Contudo  os amigos da casa do Profeta e de Deus, Ahl al-Bayt, a comunidade mística dos amante e conhecedores de Deus e da sua verdade e justiça, nunca deixarão de existir afirma em seguida no mesmo discurso:«Mas na Verdade, ó Deus, a Terra nunca estará vazia daquele que partilha ou estabelece as provas [da existência e presença] de Deus, quer abertamente com publicidade ou receosamente na obscuridade, a não ser que as provas e elucidações de Deus ficassem sem valer nada... Mas  como estes tais [discípulos da Verdade, e amigos de Deus] - quantos existem e onde? Por Deus, podem ser pouquíssimos em número, mas com Deus eles são os maiores em nível [hierárquico]. Através deles, Deus preserva  as Suas provas e elucidações, para que eles posam  confiá-las ou transmiti-las aos seus pares e semeá-las nos corações  que se lhes assemelham.»

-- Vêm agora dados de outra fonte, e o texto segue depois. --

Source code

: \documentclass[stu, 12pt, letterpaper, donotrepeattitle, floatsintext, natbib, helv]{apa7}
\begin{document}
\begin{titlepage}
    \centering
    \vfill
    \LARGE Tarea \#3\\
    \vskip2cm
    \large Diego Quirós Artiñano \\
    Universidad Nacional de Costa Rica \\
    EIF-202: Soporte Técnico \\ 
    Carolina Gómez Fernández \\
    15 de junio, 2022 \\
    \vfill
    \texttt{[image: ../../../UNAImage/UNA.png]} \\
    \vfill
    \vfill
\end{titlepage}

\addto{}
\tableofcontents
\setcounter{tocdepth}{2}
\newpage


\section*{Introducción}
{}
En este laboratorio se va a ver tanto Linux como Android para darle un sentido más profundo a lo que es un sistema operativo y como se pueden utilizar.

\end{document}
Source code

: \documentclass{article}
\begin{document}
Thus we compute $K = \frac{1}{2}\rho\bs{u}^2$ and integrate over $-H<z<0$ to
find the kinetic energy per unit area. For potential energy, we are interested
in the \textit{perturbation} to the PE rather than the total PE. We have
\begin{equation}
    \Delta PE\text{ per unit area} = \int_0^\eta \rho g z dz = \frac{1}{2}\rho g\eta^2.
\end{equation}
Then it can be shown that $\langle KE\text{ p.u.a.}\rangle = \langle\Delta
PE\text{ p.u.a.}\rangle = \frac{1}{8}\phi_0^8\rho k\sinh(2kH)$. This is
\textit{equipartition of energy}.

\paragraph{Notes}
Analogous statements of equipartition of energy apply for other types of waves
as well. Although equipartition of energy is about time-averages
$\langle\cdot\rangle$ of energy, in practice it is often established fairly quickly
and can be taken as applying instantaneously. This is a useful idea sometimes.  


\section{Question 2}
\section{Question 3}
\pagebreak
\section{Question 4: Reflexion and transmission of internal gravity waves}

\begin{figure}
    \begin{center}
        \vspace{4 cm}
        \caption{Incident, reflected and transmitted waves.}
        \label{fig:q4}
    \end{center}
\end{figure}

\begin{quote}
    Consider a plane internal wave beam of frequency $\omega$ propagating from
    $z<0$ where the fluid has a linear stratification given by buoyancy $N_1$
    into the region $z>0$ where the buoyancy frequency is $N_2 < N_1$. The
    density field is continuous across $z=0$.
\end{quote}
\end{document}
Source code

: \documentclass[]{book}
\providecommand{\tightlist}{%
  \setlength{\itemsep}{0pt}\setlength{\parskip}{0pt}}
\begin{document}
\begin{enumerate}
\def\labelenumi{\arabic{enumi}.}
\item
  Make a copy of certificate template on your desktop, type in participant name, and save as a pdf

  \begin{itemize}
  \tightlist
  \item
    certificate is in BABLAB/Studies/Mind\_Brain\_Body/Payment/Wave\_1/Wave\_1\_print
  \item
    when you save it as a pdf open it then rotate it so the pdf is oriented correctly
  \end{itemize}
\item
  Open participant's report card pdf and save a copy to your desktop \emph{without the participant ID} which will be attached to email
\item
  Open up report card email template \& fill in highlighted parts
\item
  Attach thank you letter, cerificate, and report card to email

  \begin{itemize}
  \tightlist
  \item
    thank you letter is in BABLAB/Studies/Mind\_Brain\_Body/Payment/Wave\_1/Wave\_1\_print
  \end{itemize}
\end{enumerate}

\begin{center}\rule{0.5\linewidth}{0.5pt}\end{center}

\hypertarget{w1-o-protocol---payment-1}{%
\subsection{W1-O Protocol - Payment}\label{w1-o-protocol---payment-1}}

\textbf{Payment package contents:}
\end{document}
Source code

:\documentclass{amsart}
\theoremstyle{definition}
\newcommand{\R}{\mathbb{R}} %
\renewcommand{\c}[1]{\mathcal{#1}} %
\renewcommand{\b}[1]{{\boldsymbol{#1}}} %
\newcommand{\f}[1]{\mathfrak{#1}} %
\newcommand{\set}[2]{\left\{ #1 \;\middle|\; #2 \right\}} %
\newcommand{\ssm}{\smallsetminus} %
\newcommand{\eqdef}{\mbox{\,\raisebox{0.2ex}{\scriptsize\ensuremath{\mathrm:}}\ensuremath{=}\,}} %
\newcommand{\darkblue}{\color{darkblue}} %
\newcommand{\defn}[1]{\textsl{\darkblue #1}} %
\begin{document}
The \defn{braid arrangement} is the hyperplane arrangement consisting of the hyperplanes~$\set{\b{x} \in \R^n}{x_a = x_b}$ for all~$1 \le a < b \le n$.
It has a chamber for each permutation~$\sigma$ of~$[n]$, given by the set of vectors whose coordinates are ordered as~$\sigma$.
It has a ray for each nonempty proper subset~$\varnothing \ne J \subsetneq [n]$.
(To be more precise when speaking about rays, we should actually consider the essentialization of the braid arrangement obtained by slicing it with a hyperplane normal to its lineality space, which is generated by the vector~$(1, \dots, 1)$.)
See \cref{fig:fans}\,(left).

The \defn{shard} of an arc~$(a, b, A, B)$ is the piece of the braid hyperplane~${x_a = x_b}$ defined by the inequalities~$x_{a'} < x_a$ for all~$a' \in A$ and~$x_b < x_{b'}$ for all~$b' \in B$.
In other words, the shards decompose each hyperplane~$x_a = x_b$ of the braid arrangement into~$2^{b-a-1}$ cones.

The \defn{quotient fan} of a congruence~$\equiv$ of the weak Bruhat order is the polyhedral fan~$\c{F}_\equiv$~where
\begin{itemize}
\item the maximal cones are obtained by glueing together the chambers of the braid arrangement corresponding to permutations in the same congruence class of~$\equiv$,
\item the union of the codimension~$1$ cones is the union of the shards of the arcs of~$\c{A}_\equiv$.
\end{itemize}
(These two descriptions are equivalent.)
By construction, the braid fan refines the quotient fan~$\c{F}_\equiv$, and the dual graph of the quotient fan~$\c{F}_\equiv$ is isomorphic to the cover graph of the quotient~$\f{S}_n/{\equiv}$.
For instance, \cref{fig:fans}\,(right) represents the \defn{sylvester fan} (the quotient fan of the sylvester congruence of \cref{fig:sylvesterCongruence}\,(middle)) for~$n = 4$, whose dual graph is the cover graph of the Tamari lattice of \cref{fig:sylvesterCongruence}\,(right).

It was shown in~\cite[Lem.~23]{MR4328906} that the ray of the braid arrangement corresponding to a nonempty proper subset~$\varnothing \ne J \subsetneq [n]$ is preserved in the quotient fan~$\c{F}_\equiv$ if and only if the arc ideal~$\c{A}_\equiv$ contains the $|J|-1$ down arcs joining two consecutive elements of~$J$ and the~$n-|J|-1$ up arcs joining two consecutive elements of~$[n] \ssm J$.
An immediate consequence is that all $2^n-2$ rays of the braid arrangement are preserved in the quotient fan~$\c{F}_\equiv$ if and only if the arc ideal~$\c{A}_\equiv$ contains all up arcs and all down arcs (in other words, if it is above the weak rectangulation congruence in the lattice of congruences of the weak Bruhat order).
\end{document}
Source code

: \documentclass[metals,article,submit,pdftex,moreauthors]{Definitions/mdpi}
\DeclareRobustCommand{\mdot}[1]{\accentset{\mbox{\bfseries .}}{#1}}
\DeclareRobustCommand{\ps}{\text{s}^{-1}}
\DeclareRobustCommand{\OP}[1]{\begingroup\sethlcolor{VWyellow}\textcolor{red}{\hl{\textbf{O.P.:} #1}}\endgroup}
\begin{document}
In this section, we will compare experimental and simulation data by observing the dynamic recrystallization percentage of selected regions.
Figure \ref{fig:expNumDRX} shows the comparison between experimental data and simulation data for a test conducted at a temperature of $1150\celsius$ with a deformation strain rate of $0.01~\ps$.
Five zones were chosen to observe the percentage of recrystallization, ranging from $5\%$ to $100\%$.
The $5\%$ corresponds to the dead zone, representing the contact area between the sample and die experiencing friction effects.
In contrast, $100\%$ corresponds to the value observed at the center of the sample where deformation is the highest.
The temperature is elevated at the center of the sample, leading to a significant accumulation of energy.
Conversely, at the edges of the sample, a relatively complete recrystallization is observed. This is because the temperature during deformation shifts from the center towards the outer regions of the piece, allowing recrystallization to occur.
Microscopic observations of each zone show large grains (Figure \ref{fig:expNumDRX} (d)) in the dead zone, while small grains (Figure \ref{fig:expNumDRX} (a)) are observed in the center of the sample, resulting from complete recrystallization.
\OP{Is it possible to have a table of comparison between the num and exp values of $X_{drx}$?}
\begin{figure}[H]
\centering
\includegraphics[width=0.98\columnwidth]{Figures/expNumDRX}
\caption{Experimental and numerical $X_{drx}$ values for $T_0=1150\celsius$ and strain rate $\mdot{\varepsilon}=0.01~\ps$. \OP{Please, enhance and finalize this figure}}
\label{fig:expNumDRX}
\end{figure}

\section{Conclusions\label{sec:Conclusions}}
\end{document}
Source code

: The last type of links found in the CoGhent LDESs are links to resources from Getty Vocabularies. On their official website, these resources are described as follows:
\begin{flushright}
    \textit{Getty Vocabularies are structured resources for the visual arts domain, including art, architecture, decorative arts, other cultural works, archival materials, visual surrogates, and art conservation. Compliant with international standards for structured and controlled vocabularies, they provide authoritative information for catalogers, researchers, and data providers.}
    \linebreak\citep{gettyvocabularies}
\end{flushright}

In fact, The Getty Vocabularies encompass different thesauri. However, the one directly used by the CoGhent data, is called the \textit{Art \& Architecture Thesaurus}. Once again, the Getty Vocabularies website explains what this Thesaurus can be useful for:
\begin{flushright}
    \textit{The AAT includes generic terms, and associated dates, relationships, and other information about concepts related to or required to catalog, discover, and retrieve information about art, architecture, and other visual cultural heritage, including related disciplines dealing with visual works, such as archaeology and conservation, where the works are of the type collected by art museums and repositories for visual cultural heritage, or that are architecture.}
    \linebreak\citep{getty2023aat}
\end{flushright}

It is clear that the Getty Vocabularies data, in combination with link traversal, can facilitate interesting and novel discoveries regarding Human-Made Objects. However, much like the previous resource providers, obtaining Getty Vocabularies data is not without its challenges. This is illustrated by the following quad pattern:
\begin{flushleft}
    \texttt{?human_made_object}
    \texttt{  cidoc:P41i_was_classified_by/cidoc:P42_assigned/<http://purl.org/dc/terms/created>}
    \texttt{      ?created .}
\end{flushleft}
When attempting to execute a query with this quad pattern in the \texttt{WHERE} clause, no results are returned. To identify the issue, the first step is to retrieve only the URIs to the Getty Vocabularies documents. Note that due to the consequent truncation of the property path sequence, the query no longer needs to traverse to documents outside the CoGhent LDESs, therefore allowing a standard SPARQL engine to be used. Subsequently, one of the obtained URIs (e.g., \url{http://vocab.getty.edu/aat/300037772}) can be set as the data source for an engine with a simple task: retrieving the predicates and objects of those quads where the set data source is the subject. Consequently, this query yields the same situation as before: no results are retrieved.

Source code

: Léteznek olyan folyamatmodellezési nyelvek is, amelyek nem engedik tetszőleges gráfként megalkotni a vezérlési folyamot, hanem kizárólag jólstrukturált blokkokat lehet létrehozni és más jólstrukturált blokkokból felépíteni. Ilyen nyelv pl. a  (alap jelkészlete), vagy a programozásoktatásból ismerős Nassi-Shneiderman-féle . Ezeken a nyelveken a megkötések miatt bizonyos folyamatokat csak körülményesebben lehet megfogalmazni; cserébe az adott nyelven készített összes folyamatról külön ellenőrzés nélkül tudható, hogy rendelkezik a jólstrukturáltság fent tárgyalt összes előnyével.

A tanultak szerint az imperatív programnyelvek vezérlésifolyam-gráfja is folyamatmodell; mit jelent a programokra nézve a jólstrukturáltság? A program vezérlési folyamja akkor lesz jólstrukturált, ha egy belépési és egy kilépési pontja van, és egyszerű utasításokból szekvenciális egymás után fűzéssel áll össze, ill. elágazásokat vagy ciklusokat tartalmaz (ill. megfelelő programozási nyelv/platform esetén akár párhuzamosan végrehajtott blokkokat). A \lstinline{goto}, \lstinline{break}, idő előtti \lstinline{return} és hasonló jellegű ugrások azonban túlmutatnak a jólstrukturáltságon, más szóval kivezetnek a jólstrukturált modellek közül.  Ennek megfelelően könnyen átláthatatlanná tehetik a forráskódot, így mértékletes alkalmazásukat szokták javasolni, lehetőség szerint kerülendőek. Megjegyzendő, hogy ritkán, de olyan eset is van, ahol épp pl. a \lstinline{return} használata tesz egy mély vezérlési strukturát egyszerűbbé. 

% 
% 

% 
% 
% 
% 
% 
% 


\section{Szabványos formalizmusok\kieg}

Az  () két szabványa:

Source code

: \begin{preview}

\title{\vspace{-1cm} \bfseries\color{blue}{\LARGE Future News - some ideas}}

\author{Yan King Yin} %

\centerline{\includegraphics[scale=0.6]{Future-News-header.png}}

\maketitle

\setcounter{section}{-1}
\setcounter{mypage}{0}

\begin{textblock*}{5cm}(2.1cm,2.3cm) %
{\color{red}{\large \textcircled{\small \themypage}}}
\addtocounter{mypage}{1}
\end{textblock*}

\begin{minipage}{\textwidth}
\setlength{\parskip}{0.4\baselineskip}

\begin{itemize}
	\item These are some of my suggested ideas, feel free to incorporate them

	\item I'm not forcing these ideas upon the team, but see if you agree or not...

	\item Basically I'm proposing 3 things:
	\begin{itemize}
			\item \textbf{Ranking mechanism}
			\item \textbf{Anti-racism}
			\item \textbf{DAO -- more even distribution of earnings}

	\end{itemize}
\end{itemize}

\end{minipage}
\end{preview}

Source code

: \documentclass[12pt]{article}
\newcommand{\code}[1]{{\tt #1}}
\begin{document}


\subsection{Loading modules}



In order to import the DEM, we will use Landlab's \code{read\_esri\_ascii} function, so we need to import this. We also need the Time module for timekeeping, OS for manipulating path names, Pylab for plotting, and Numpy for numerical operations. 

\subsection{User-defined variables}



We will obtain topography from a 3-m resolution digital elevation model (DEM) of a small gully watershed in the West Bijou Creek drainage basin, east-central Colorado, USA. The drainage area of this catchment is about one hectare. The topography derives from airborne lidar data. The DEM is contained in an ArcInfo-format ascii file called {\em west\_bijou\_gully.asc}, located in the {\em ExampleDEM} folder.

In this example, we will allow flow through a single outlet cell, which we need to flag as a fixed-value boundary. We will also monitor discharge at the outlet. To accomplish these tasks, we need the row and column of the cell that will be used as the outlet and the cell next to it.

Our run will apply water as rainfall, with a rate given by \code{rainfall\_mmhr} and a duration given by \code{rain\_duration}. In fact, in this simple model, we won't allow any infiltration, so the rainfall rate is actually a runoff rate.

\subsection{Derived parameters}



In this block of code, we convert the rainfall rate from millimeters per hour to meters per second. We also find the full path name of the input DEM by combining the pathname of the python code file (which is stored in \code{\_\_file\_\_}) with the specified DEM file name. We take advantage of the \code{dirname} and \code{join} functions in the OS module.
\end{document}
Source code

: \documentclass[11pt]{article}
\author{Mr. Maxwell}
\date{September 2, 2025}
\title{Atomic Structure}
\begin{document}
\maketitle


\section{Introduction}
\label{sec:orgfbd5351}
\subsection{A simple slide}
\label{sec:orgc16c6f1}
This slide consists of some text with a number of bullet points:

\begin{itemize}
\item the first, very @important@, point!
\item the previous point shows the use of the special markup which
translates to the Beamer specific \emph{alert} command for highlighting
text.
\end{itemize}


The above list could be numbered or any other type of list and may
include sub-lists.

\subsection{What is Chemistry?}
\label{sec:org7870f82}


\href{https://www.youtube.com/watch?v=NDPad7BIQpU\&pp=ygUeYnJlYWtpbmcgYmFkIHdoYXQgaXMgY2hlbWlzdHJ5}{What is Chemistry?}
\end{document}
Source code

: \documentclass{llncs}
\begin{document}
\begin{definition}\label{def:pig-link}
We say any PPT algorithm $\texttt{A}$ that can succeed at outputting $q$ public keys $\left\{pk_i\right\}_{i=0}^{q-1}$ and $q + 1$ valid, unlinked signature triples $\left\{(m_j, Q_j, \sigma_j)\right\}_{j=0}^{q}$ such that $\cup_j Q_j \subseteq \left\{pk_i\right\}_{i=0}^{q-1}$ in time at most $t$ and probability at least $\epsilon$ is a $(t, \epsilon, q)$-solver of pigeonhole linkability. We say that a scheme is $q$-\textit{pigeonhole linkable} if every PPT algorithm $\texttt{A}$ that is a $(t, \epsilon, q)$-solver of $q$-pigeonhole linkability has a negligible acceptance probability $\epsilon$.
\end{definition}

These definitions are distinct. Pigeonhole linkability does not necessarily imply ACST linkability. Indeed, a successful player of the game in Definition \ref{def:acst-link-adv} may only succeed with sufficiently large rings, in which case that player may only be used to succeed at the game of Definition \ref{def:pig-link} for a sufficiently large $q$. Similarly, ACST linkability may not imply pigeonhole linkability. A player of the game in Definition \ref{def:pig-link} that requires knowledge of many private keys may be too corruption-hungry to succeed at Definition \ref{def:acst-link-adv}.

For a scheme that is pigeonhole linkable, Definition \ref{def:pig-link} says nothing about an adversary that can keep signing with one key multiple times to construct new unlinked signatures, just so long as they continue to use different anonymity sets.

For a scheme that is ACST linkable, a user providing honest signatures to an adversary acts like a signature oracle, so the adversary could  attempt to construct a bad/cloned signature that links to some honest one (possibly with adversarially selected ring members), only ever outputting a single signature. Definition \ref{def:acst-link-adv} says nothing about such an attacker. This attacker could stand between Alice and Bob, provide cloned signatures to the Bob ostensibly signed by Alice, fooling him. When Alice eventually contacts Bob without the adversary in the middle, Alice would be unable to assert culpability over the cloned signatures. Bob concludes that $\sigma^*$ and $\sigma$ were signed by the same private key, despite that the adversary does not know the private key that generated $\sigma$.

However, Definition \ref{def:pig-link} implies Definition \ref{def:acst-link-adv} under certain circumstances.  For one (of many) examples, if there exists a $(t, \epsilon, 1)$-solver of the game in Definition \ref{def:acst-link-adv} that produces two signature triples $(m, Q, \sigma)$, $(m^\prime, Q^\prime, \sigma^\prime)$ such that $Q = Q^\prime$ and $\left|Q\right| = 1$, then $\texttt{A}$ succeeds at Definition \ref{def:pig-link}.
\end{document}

Eis-nos com a essência da via Shia e de Ali (Ali, Ali...): o coração em acção seja a dar ou a receber, e atingindo a devoção e aspiração que torna o coração sensível, capaz de agir corajosa e justamente no mundo físico e alcançar-penetrar o mundo transcendente e sentir ou ver a Luz Divina, ou mesmo a Realidade Divina.

E Hazrat Ali continua exaltando ou apelando aos Amigos de Deus, aos companheiros da Casa de Deus: «Através deles, ou neles,  o conhecimento (haqiqa) alcança ou penetra (hajama) a visão íntima da realidade. Eles celebram na sua intimidade (com) o espírito da certeza; tornam fácil o que os superficiais  consideram difícil, e confraternizam  com o que o ignorante considera estranho. Com os seus corpos acompanham o mundo, mas os seus espírito estão ligados (ou vinculados) ao domínio ou plano transcendente.

São os vice-regentes (califas) de Deus na sua Terra, os que convocam para a Sua religião (do coração). Ah! Como anseio vê-los (ou encontrá-los)! Vai agora, Kumayl, e sê e age como deves.»